In 2021, just before the super bowl, someone illegally accessed an industrial control system near Tampa Bay
They used a 15 year old username and password that had never been changed.
The person who used this password attempted poison the water near where the super bowl was going to be held.
The attack was thwarted not because of cybersecurity, but because someone happened to walk by.
The point of this story is that Technology is quickly becoming a menace in emergency management.
This menace has shut down EOCs, PSAPs, Hospital/medical systems, even entire Universities and all of it was avoidable. Billions of dollars of damage prevented with a few minutes.
Last year, I ran a study focused on the technical capacity of emergency management. With the help of the emerging technology caucus, we adjusted a survey instrument meant to help teachers understand the technical skills of incoming students to focus on tech in EM.
What we found was that regardless of age, gender, socio-economic background, or education, the EM practitioner’s technical capacity is lower than even my Grandma’s is…and she died in 1997.
Some of you may say, who cares? And that’s true, who does care?
And to this I say, the menace is hidden behind ignorance, we simply don’t know that the menace is there, but its gaining a whole lot of momentum thanks to that ignorance.
And yet, left unchecked, the menace will inevitably cause a national incident resulting in extremely expensive reactionary moves. We will spend billions on ineffective policy at that point rather than a few million now.
And so we get to the point where I hear someone say, “What can I even do? I dont know anything about technology.”
To this, I say that there are 3 ways for us to embrace the computer without becoming a ~nerd~, a computer scientist.
The first of these is to simply Get curious about technology and how it causes disaster.
This is perhaps the most important aspect of your work, to prepare for disaster.
Like fire, wind, flooding, earthquakes, and hurricanes, Technology is a vector for disasters as well as an agent that can make any response effort worse.
And yet, you may not see why and so i’ll add to this that if you all spent your time ignoring fire as a firefighter, would firefighters be effective?
**Second, I would tell you to Demand trainings on how technology works. ** If i’m proposing a need for EM to get curious about tech, the most simple way to enhance (and reward) that curiosity is through trainings.
We are here today in a conference being put on by the agency responsible for CEM.
We had to train to understand our jobs.
Technology should become part of that training.
Understanding technology in this way is just as important as another training about ICS.
Get curious, get trained, and what else?
**Finally, with your new knowledge you can tell software makers what you need software (and hardware) to do. ** As we’ve wandered around the world of EM, one of the most common phrases we have heard has been, “I don’t know what I don’t know” when we ask, “how could technology help you save lives?”

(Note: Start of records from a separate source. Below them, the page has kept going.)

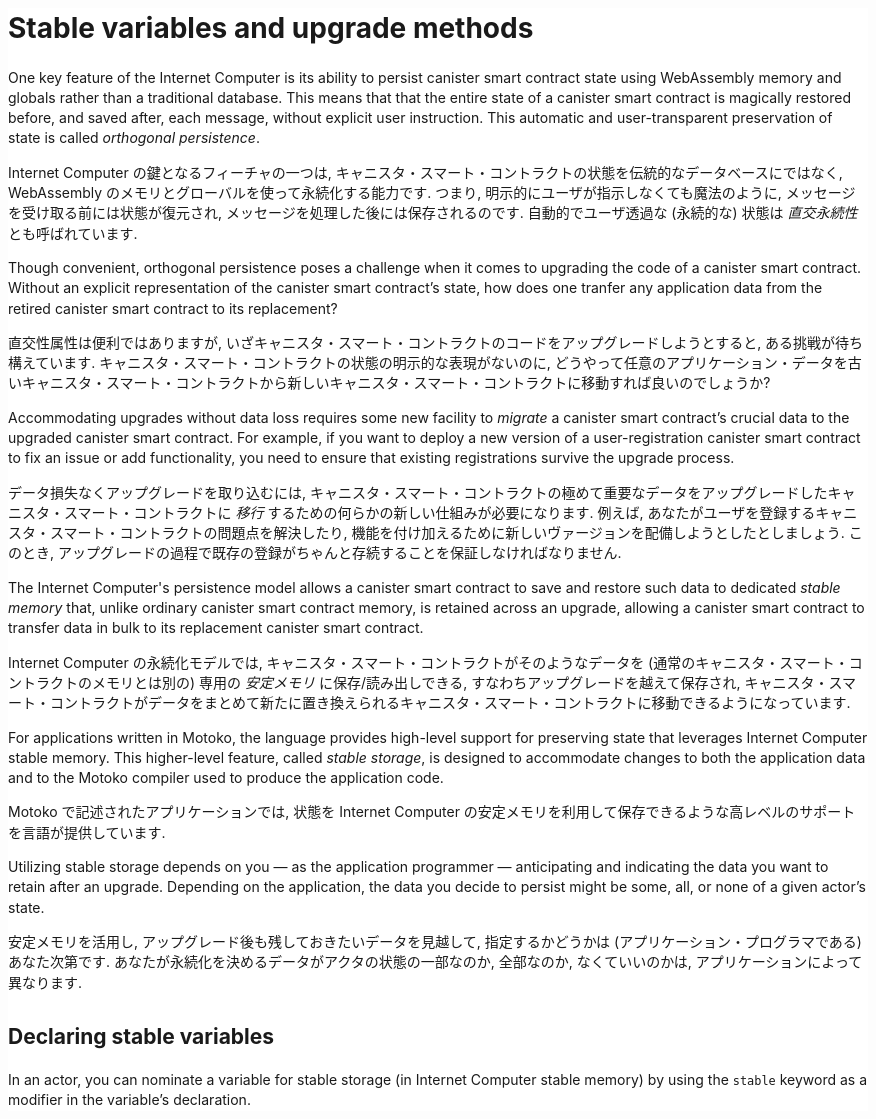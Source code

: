 # Stable variables and upgrade methods

One key feature of the Internet Computer is its ability to persist canister smart contract state using WebAssembly memory and globals rather than a traditional database. This means that that the entire state of a canister smart contract is magically restored before, and saved after, each message, without explicit user instruction. This automatic and user-transparent preservation of state is called *orthogonal persistence*.

Internet Computer の鍵となるフィーチャの一つは, キャニスタ・スマート・コントラクトの状態を伝統的なデータベースにではなく,  WebAssembly のメモリとグローバルを使って永続化する能力です. つまり, 明示的にユーザが指示しなくても魔法のように, メッセージを受け取る前には状態が復元され, メッセージを処理した後には保存されるのです. 自動的でユーザ透過な (永続的な) 状態は _直交永続性_ とも呼ばれています.

Though convenient, orthogonal persistence poses a challenge when it comes to upgrading the code of a canister smart contract. Without an explicit representation of the canister smart contract’s state, how does one tranfer any application data from the retired canister smart contract to its replacement?

直交性属性は便利ではありますが, いざキャニスタ・スマート・コントラクトのコードをアップグレードしようとすると, ある挑戦が待ち構えています. キャニスタ・スマート・コントラクトの状態の明示的な表現がないのに, どうやって任意のアプリケーション・データを古いキャニスタ・スマート・コントラクトから新しいキャニスタ・スマート・コントラクトに移動すれば良いのでしょうか?

Accommodating upgrades without data loss requires some new facility to *migrate* a canister smart contract’s crucial data to the upgraded canister smart contract. For example, if you want to deploy a new version of a user-registration canister smart contract to fix an issue or add functionality, you need to ensure that existing registrations survive the upgrade process.

データ損失なくアップグレードを取り込むには, キャニスタ・スマート・コントラクトの極めて重要なデータをアップグレードしたキャニスタ・スマート・コントラクトに _移行_ するための何らかの新しい仕組みが必要になります. 例えば, あなたがユーザを登録するキャニスタ・スマート・コントラクトの問題点を解決したり, 機能を付け加えるために新しいヴァージョンを配備しようとしたとしましょう. このとき, アップグレードの過程で既存の登録がちゃんと存続することを保証しなければなりません.

The Internet Computer's persistence model allows a canister smart contract to save and restore such data to dedicated *stable memory* that, unlike ordinary canister smart contract memory, is retained across an upgrade, allowing a canister smart contract to transfer data in bulk to its replacement canister smart contract.

Internet Computer の永続化モデルでは, キャニスタ・スマート・コントラクトがそのようなデータを (通常のキャニスタ・スマート・コントラクトのメモリとは別の) 専用の _安定メモリ_ に保存/読み出しできる, すなわちアップグレードを越えて保存され, キャニスタ・スマート・コントラクトがデータをまとめて新たに置き換えられるキャニスタ・スマート・コントラクトに移動できるようになっています. 

For applications written in Motoko, the language provides high-level support for preserving state that leverages Internet Computer stable memory. This higher-level feature, called *stable storage*, is designed to accommodate changes to both the application data and to the Motoko compiler used to produce the application code.

Motoko で記述されたアプリケーションでは, 状態を Internet Computer の安定メモリを利用して保存できるような高レベルのサポートを言語が提供しています.

Utilizing stable storage depends on you — as the application programmer — anticipating and indicating the data you want to retain after an upgrade. Depending on the application, the data you decide to persist might be some, all, or none of a given actor’s state.

安定メモリを活用し, アップグレード後も残しておきたいデータを見越して, 指定するかどうかは (アプリケーション・プログラマである) あなた次第です. あなたが永続化を決めるデータがアクタの状態の一部なのか, 全部なのか, なくていいのかは, アプリケーションによって異なります.

## Declaring stable variables

In an actor, you can nominate a variable for stable storage (in Internet Computer stable memory) by using the `stable` keyword as a modifier in the variable’s declaration.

If you: 1) get curious, and 2) get trained, then 3 allows you know know what you could know…and use it~!
While simple in their approach, each of these items will deepen EM’s capacity, foster easier connectivity between emergent groups and EM, and allow EM the capacity to fight misinformation, disinformation, and other forms of cyberattacks.
I will finish with this note:
In the next 7 minutes, there will be thousands, if not 10s of thousands of cyberattacks in the US and the rate is increasing.
If that doesn’t scare you, replace the word cyberattack with tornado.
An update from this is that I ended up writing a case study of the hack in Oldsmar (which probably wasn’t a hack in the end) and what’s more interesting is the recent discussion of this hack where a plant employee made an error and blamed it on hackers resulting in a massive technology overhaul not really related to the Industrial Control System.
The most fascinating part of the hack that wasn’t a hack is that everything in the case study is true even if the hack isn’t real because the vulnerabilities were just sitting there in the clear.
I think a lot about this talk every day as it marks a significant shift from being in academia to wanting to do good action-based work outside of academia and writing as a hobby.